There are many Seahawks fans that continue to praise Wilson while at the same time calling for him to be benched in favor of backup quarterback Matt Flynn.
The common theme is that he looks to have great potential but may not be ready to take a team to the playoffs. When a team like Seattle has an outstanding defense and one of the league’s top-rushing attacks, the thought is that we can’t wait for a guy like Wilson to grow into the position.
Considering my desire to see the Seahawks in the playoffs this year and avoid a third straight losing season under Pete Carroll, that particular argument strongly resonated with me.
After this weekend’s game there have been a number of articles defending Pete Carroll’s decision to stick with Wilson. But none that I read seemed to mention how the Seahawks current scenario is reminiscent of the 2009 New York Jets and how they made the playoffs in spite of Mark Sanchez struggling through his rookie season.
Sanchez may not be having a great year this year, but by taking the Jets all the way to the AFC Championship in 2009 (and again in 2010), he will continue to give every team with a rookie quarterback hope.
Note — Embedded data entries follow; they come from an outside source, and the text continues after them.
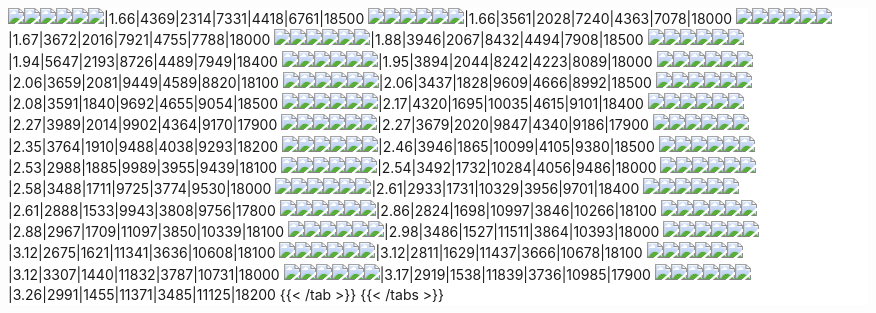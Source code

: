 ![](/item/3156.png)![](/item/3033.png)![](/item/3153.png)![](/item/6675.png)![](/item/3085.png)![](/item/3091.png)|1.66|4369|2314|7331|4418|6761|18500
![](/item/6672.png)![](/item/3091.png)![](/item/6673.png)![](/item/3033.png)![](/item/3085.png)![](/item/3139.png)|1.66|3561|2028|7240|4363|7078|18000
![](/item/6672.png)![](/item/3091.png)![](/item/6673.png)![](/item/3026.png)![](/item/3033.png)![](/item/3046.png)|1.67|3672|2016|7921|4755|7788|18000
![](/item/6672.png)![](/item/3156.png)![](/item/3026.png)![](/item/6675.png)![](/item/3094.png)![](/item/3153.png)|1.88|3946|2067|8432|4494|7908|18500
![](/item/3156.png)![](/item/3033.png)![](/item/3072.png)![](/item/6675.png)![](/item/3026.png)![](/item/3094.png)|1.94|5647|2193|8726|4489|7949|18400
![](/item/6672.png)![](/item/6673.png)![](/item/3026.png)![](/item/3033.png)![](/item/3094.png)![](/item/3139.png)|1.95|3894|2044|8242|4223|8089|18000
![](/item/3156.png)![](/item/3091.png)![](/item/3153.png)![](/item/3026.png)![](/item/3036.png)![](/item/3085.png)|2.06|3659|2081|9449|4589|8820|18100
![](/item/3156.png)![](/item/3091.png)![](/item/3153.png)![](/item/3026.png)![](/item/6675.png)![](/item/3085.png)|2.06|3437|1828|9609|4666|8992|18500
![](/item/3156.png)![](/item/3091.png)![](/item/3153.png)![](/item/3026.png)![](/item/6675.png)![](/item/3046.png)|2.08|3591|1840|9692|4655|9054|18500
![](/item/3156.png)![](/item/3091.png)![](/item/3026.png)![](/item/6675.png)![](/item/3046.png)![](/item/3072.png)|2.17|4320|1695|10035|4615|9101|18400
![](/item/3156.png)![](/item/3026.png)![](/item/3153.png)![](/item/3036.png)![](/item/3046.png)![](/item/3139.png)|2.27|3989|2014|9902|4364|9170|17900
![](/item/3156.png)![](/item/3026.png)![](/item/3153.png)![](/item/3033.png)![](/item/3046.png)![](/item/3139.png)|2.27|3679|2020|9847|4340|9186|17900
![](/item/6673.png)![](/item/3091.png)![](/item/3139.png)![](/item/3026.png)![](/item/3033.png)![](/item/3094.png)|2.35|3764|1910|9488|4038|9293|18200
![](/item/3156.png)![](/item/3026.png)![](/item/3153.png)![](/item/3094.png)![](/item/3139.png)![](/item/6675.png)|2.46|3946|1865|10099|4105|9380|18500
![](/item/3156.png)![](/item/3091.png)![](/item/3153.png)![](/item/3026.png)![](/item/6609.png)![](/item/3094.png)|2.53|2988|1885|9989|3955|9439|18100
![](/item/3156.png)![](/item/3091.png)![](/item/3072.png)![](/item/6609.png)![](/item/3026.png)![](/item/3094.png)|2.54|3492|1732|10284|4056|9486|18000
![](/item/6673.png)![](/item/3026.png)![](/item/3091.png)![](/item/6035.png)![](/item/3033.png)![](/item/3046.png)|2.58|3488|1711|9725|3774|9530|18000
![](/item/3156.png)![](/item/3091.png)![](/item/3153.png)![](/item/3026.png)![](/item/3071.png)![](/item/3094.png)|2.61|2933|1731|10329|3956|9701|18400
![](/item/6673.png)![](/item/3091.png)![](/item/3139.png)![](/item/3026.png)![](/item/3085.png)![](/item/6609.png)|2.61|2888|1533|9943|3808|9756|17800
![](/item/3156.png)![](/item/3091.png)![](/item/3153.png)![](/item/3139.png)![](/item/3026.png)![](/item/3085.png)|2.86|2824|1698|10997|3846|10266|18100
![](/item/3156.png)![](/item/3091.png)![](/item/3153.png)![](/item/3139.png)![](/item/3026.png)![](/item/3046.png)|2.88|2967|1709|11097|3850|10339|18100
![](/item/3156.png)![](/item/3091.png)![](/item/3139.png)![](/item/3026.png)![](/item/3072.png)![](/item/3046.png)|2.98|3486|1527|11511|3864|10393|18000
![](/item/3156.png)![](/item/3091.png)![](/item/3153.png)![](/item/3026.png)![](/item/6035.png)![](/item/3085.png)|3.12|2675|1621|11341|3636|10608|18100
![](/item/3156.png)![](/item/3091.png)![](/item/3153.png)![](/item/3026.png)![](/item/6035.png)![](/item/3046.png)|3.12|2811|1629|11437|3666|10678|18100
![](/item/3156.png)![](/item/3091.png)![](/item/3026.png)![](/item/6035.png)![](/item/3072.png)![](/item/3046.png)|3.12|3307|1440|11832|3787|10731|18000
![](/item/3156.png)![](/item/3139.png)![](/item/3026.png)![](/item/6035.png)![](/item/3046.png)![](/item/3153.png)|3.17|2919|1538|11839|3736|10985|17900
![](/item/6673.png)![](/item/3091.png)![](/item/3139.png)![](/item/3026.png)![](/item/6035.png)![](/item/3094.png)|3.26|2991|1455|11371|3485|11125|18200
{{< /tab >}}
{{< /tabs >}}
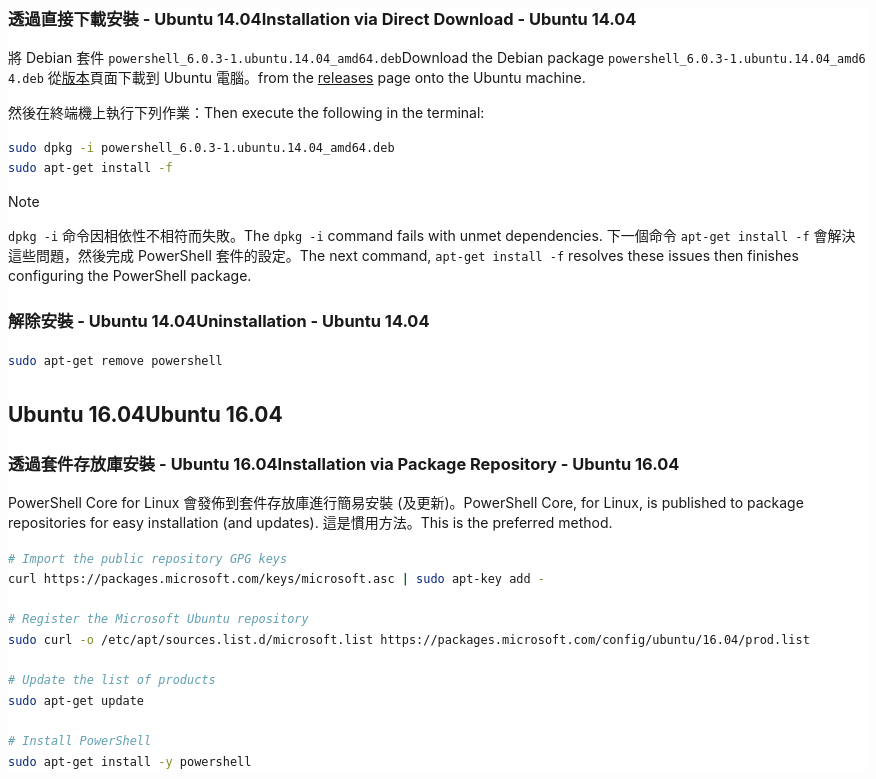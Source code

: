 ### <a name="installation-via-direct-download---ubuntu-1404"></a><span data-ttu-id="c6bae-126">透過直接下載安裝 - Ubuntu 14.04</span><span class="sxs-lookup"><span data-stu-id="c6bae-126">Installation via Direct Download - Ubuntu 14.04</span></span>

<span data-ttu-id="c6bae-127">將 Debian 套件 `powershell_6.0.3-1.ubuntu.14.04_amd64.deb`</span><span class="sxs-lookup"><span data-stu-id="c6bae-127">Download the Debian package `powershell_6.0.3-1.ubuntu.14.04_amd64.deb`</span></span>
<span data-ttu-id="c6bae-128">從[版本][]頁面下載到 Ubuntu 電腦。</span><span class="sxs-lookup"><span data-stu-id="c6bae-128">from the [releases][] page onto the Ubuntu machine.</span></span>

<span data-ttu-id="c6bae-129">然後在終端機上執行下列作業：</span><span class="sxs-lookup"><span data-stu-id="c6bae-129">Then execute the following in the terminal:</span></span>

```sh
sudo dpkg -i powershell_6.0.3-1.ubuntu.14.04_amd64.deb
sudo apt-get install -f
```

> [!NOTE]
> <span data-ttu-id="c6bae-130">`dpkg -i` 命令因相依性不相符而失敗。</span><span class="sxs-lookup"><span data-stu-id="c6bae-130">The `dpkg -i` command fails with unmet dependencies.</span></span>
> <span data-ttu-id="c6bae-131">下一個命令 `apt-get install -f` 會解決這些問題，然後完成 PowerShell 套件的設定。</span><span class="sxs-lookup"><span data-stu-id="c6bae-131">The next command, `apt-get install -f` resolves these issues then finishes configuring the PowerShell package.</span></span>

### <a name="uninstallation---ubuntu-1404"></a><span data-ttu-id="c6bae-132">解除安裝 - Ubuntu 14.04</span><span class="sxs-lookup"><span data-stu-id="c6bae-132">Uninstallation - Ubuntu 14.04</span></span>

```sh
sudo apt-get remove powershell
```

## <a name="ubuntu-1604"></a><span data-ttu-id="c6bae-133">Ubuntu 16.04</span><span class="sxs-lookup"><span data-stu-id="c6bae-133">Ubuntu 16.04</span></span>

### <a name="installation-via-package-repository---ubuntu-1604"></a><span data-ttu-id="c6bae-134">透過套件存放庫安裝 - Ubuntu 16.04</span><span class="sxs-lookup"><span data-stu-id="c6bae-134">Installation via Package Repository - Ubuntu 16.04</span></span>

<span data-ttu-id="c6bae-135">PowerShell Core for Linux 會發佈到套件存放庫進行簡易安裝 (及更新)。</span><span class="sxs-lookup"><span data-stu-id="c6bae-135">PowerShell Core, for Linux, is published to package repositories for easy installation (and updates).</span></span>
<span data-ttu-id="c6bae-136">這是慣用方法。</span><span class="sxs-lookup"><span data-stu-id="c6bae-136">This is the preferred method.</span></span>

```sh
# Import the public repository GPG keys
curl https://packages.microsoft.com/keys/microsoft.asc | sudo apt-key add -

# Register the Microsoft Ubuntu repository
sudo curl -o /etc/apt/sources.list.d/microsoft.list https://packages.microsoft.com/config/ubuntu/16.04/prod.list

# Update the list of products
sudo apt-get update

# Install PowerShell
sudo apt-get install -y powershell

```

[u14]: #ubuntu-1404
[u16]: #ubuntu-1604
[u18]: #ubuntu-1810
[u18]: #ubuntu-1804
[deb8]: #debian-8
[deb9]: #debian-9
[cos]: #centos-7
[rhel7]: #red-hat-enterprise-linux-rhel-7
[opensuse]: #opensuse-423
[fedora]: #fedora
[arch]: #arch-linux
[snap]: #snap-package
[tar]: #binary-archives
[CentOS 7]: https://www.centos.org/download/
[Arch Linux]: https://www.archlinux.org/download/
[arch-release]: https://aur.archlinux.org/packages/powershell/
[arch-git]: https://aur.archlinux.org/packages/powershell-git/
[arch-bin]: https://aur.archlinux.org/packages/powershell-bin/
[appimage]: http://appimage.org/
[amazon-dockerfile]: https://github.com/PowerShell/PowerShell/blob/master/docker/community/amazonlinux/Dockerfile
[版本]: https://github.com/PowerShell/PowerShell/releases/latest
[releases]: https://github.com/PowerShell/PowerShell/releases/latest
[xdg-bds]: https://specifications.freedesktop.org/basedir-spec/basedir-spec-latest.html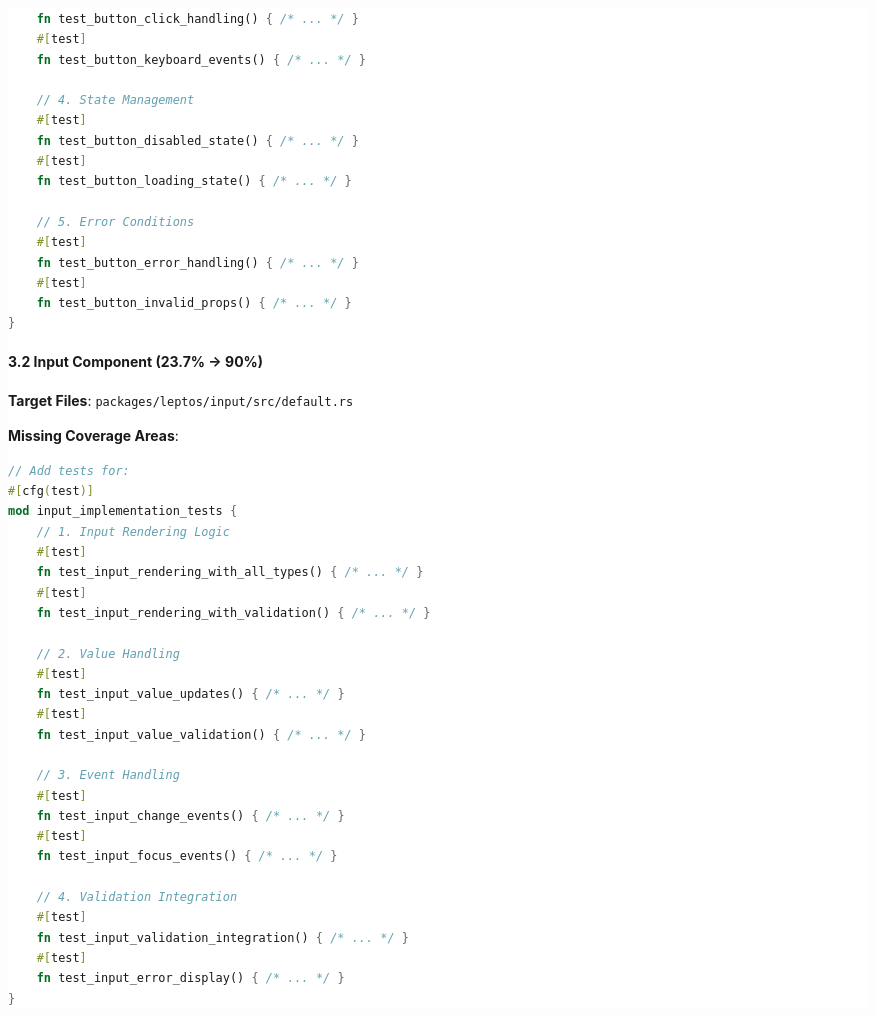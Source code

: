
 ```rust
    fn test_button_click_handling() { /* ... */ }
    #[test]
    fn test_button_keyboard_events() { /* ... */ }
    
    // 4. State Management
    #[test]
    fn test_button_disabled_state() { /* ... */ }
    #[test]
    fn test_button_loading_state() { /* ... */ }
    
    // 5. Error Conditions
    #[test]
    fn test_button_error_handling() { /* ... */ }
    #[test]
    fn test_button_invalid_props() { /* ... */ }
}
```

#### 3.2 Input Component (23.7% → 90%)
**Target Files**: `packages/leptos/input/src/default.rs`

**Missing Coverage Areas**:
```rust
// Add tests for:
#[cfg(test)]
mod input_implementation_tests {
    // 1. Input Rendering Logic
    #[test]
    fn test_input_rendering_with_all_types() { /* ... */ }
    #[test]
    fn test_input_rendering_with_validation() { /* ... */ }
    
    // 2. Value Handling
    #[test]
    fn test_input_value_updates() { /* ... */ }
    #[test]
    fn test_input_value_validation() { /* ... */ }
    
    // 3. Event Handling
    #[test]
    fn test_input_change_events() { /* ... */ }
    #[test]
    fn test_input_focus_events() { /* ... */ }
    
    // 4. Validation Integration
    #[test]
    fn test_input_validation_integration() { /* ... */ }
    #[test]
    fn test_input_error_display() { /* ... */ }
}
```

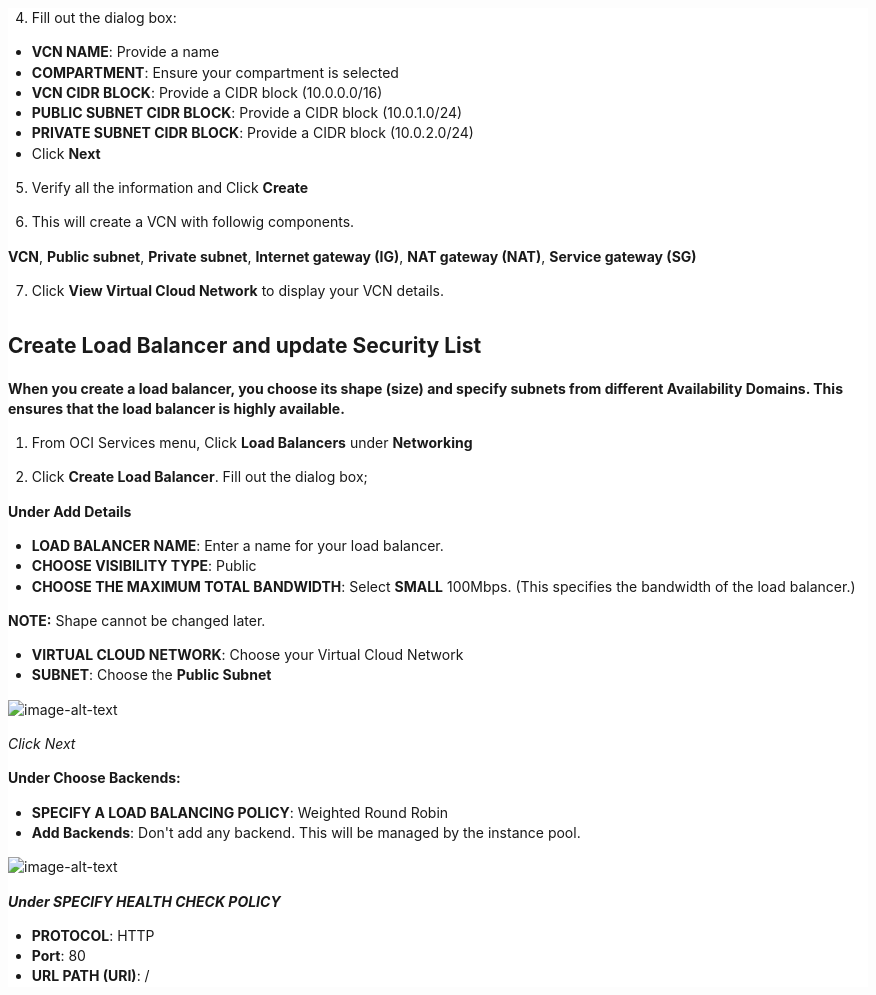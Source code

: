 4. Fill out the dialog box:


- **VCN NAME**: Provide a name
- **COMPARTMENT**: Ensure your compartment is selected
- **VCN CIDR BLOCK**: Provide a CIDR block (10.0.0.0/16)
- **PUBLIC SUBNET CIDR BLOCK**: Provide a CIDR block (10.0.1.0/24)
- **PRIVATE SUBNET CIDR BLOCK**: Provide a CIDR block (10.0.2.0/24)
- Click **Next**

5. Verify all the information and  Click **Create**

6. This will create a VCN with followig components.

**VCN**, **Public subnet**, **Private subnet**, **Internet gateway (IG)**, **NAT gateway (NAT)**, **Service gateway (SG)**

7. Click **View Virtual Cloud Network** to display your VCN details.
             

## Create Load Balancer and update Security List

**When you create a load balancer, you choose its shape (size) and specify subnets from different Availability Domains. This ensures that the load balancer is highly available.**

1. From OCI Services menu, Click **Load Balancers** under **Networking**

2. Click **Create Load Balancer**. Fill out the dialog box;

**Under Add Details**


- **LOAD BALANCER NAME**: Enter a name for your load balancer.
- **CHOOSE VISIBILITY TYPE**: Public
- **CHOOSE THE MAXIMUM TOTAL BANDWIDTH**: Select **SMALL** 100Mbps. (This specifies the bandwidth of the load balancer.)


**NOTE:** Shape cannot be changed later.


- **VIRTUAL CLOUD NETWORK**: Choose your Virtual Cloud Network
- **SUBNET**: Choose the **Public Subnet**

<img src="https://qloudableassets.blob.core.windows.net/oci-learninglibrary/qloudable/OCI_Fundamentals_Lab/img/OCI_Fundamentals_006.PNG?st=2020-05-05T10%3A25%3A21Z&se=2023-05-06T10%3A25%3A00Z&sp=rl&sv=2018-03-28&sr=c&sig=mHG1xmlJKK0WRMuE7L2Alpf2IXWkNLXg7yvGSxTsitk%3D" alt="image-alt-text">

*Click Next*

**Under Choose Backends:**


- **SPECIFY A LOAD BALANCING POLICY**: Weighted Round Robin
- **Add Backends**: Don't add any backend. This will be managed by the instance pool. 

<img src="https://qloudableassets.blob.core.windows.net/oci-learninglibrary/qloudable/OCI_Fundamentals_Lab/img/OCI_Fundamentals_007.PNG?st=2020-05-05T10%3A25%3A21Z&se=2023-05-06T10%3A25%3A00Z&sp=rl&sv=2018-03-28&sr=c&sig=mHG1xmlJKK0WRMuE7L2Alpf2IXWkNLXg7yvGSxTsitk%3D" alt="image-alt-text">


***Under SPECIFY HEALTH CHECK POLICY***


- **PROTOCOL**: HTTP
- **Port**: 80 
- **URL PATH (URI)**: /
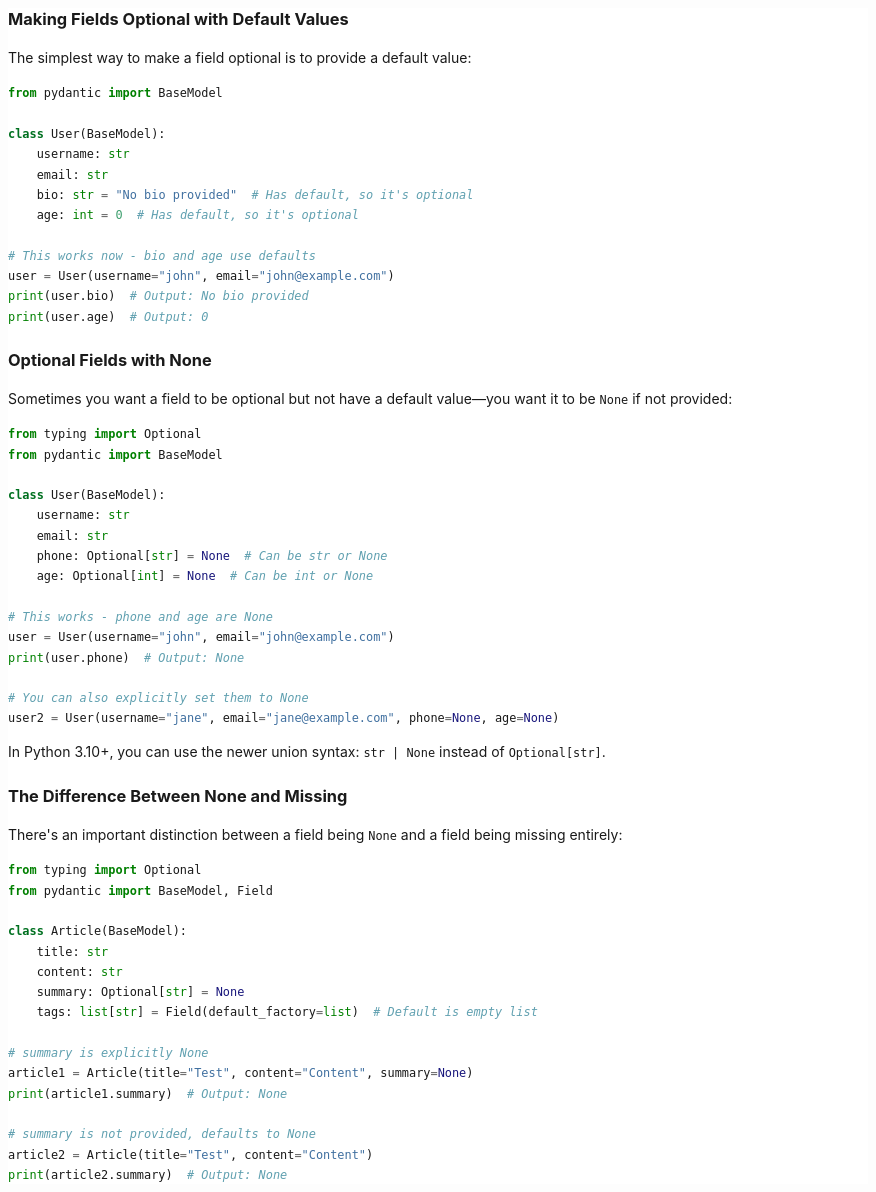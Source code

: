 ### Making Fields Optional with Default Values

The simplest way to make a field optional is to provide a default value:

```python
from pydantic import BaseModel

class User(BaseModel):
    username: str
    email: str
    bio: str = "No bio provided"  # Has default, so it's optional
    age: int = 0  # Has default, so it's optional

# This works now - bio and age use defaults
user = User(username="john", email="john@example.com")
print(user.bio)  # Output: No bio provided
print(user.age)  # Output: 0
```

### Optional Fields with None

Sometimes you want a field to be optional but not have a default value—you want it to be `None` if not provided:

```python
from typing import Optional
from pydantic import BaseModel

class User(BaseModel):
    username: str
    email: str
    phone: Optional[str] = None  # Can be str or None
    age: Optional[int] = None  # Can be int or None

# This works - phone and age are None
user = User(username="john", email="john@example.com")
print(user.phone)  # Output: None

# You can also explicitly set them to None
user2 = User(username="jane", email="jane@example.com", phone=None, age=None)
```

In Python 3.10+, you can use the newer union syntax: `str | None` instead of `Optional[str]`.

### The Difference Between None and Missing

There's an important distinction between a field being `None` and a field being missing entirely:

```python
from typing import Optional
from pydantic import BaseModel, Field

class Article(BaseModel):
    title: str
    content: str
    summary: Optional[str] = None
    tags: list[str] = Field(default_factory=list)  # Default is empty list

# summary is explicitly None
article1 = Article(title="Test", content="Content", summary=None)
print(article1.summary)  # Output: None

# summary is not provided, defaults to None
article2 = Article(title="Test", content="Content")
print(article2.summary)  # Output: None

```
The 2012 NFL season is only four weeks old, but there are already some big similarities starting to play out. In 2009, the Jets had the top-ranked defense and were especially strong in pass defense. After four weeks, the Seahawks have the second-ranked defense behind the Houston Texans, and while they have a solid pass defense, they are particularly strong against the run.
Another similarity the two teams share is in the running game. In 2009, the Jets were the top rushing team in the league, averaging more than 170 yards per game on the ground and 4.5 yards per carry. Thomas Jones, Shonn Green and Leon Washington combined for more than 2,200 yards.
Seattle has shown they intend to win games with their running game as well. The Seahawks currently rank sixth in the NFL with just over 150 yards per game. Marshawn Lynch and Robert Turbin are averaging 4.6 and 5.0 yards per carry respectively. Wilson is actually the team’s second-leading rusher at the moment with 80 yards, and should easily surpass Sanchez’s 106 rushing yards in 2009.
The final set of statistics that compelled me the most to be content with Carroll’s decision to keep Wilson at quarterback, was looking at the Jets passing numbers. Sanchez averaged less than 165 yards per game, only throwing for more than 250 yards twice in 2009. He completed 53.8 percent of his passes, threw for only 12 touchdowns and was intercepted 20 times. His quarterback rating was 63.
While I keep reminding myself that it is early in the season, Wilson’s numbers are fairly similar. He’s on pace for 2400 yards with 16 touchdowns and 16 interceptions, and Wilson has completed 60 percent of his passes with a rating of 73.5.
It’s definitely too early to make any predictions on how the season will turn out for Seattle, but the Jets got off to a 3-0 in 2009 before losing six of their next seven games. They then won five of their final six games to make the playoffs as a wild card.
Seattle is one loss into a tough five-game stretch playing the Rams, Panthers, 49ers and Lions on the road. In between, the Seahawks face the New England Patriots at home.
It’s possible the Seahawks could find themselves in a similar position as the 2009 Jets needing a big second-half turnaround. But with the NFC West leading the NFL in wins after four weeks, a 9-7 record may not be good enough to make the playoffs.
One thing the Seahawks need to show is that they can score. In spite of Sanchez only throwing 12 touchdown passes his rookie season, the Jets were 17th in the league in scoring. While the Seahawks have held opponents to only 58 points, Seattle is currently 27th in scoring and will need to improve.
There are a lot of comparisons that can be made between these two teams, but Seahawks wide receiver Braylon Edwards is in the unique position to be experiencing both seasons firsthand. Edwards played with Sanchez in 2009, and following the Seahawks preseason game against the Kansas City Chiefs, Doug Farrar of Yahoo!Sports quotes him comparing the two.
“I see better things,” said Edwards in regard to Wilson. “It’s his approach. It’s very veteran-like. He studies film; he breaks it down. He doesn’t approach it like a rookie, and he’s not looking for excuses. He’s very impressive.”
Perhaps I’m just looking for ways to be content with the Seahawks decision. I saw a great response to some back-and-forth jabs on Twitter where one Seahawk fan was criticized by another for having “blind faith” and being a sheep for supporting Carroll’s decision-making. The response: “It’s either be a sheep or pretend I have some magical influence over team decisions that I don’t.”
While I don’t consider myself a sheep, I recognize that I don’t have any influence either, so I’ll continue to be a fan along for the ride and hope the season turns out as well (or better) for the 2012 Seahawks as it did for the 2009 Jets.
All statistics from the 2009 Jets and 2012 Seahawks are from Pro-Football-Reference.com.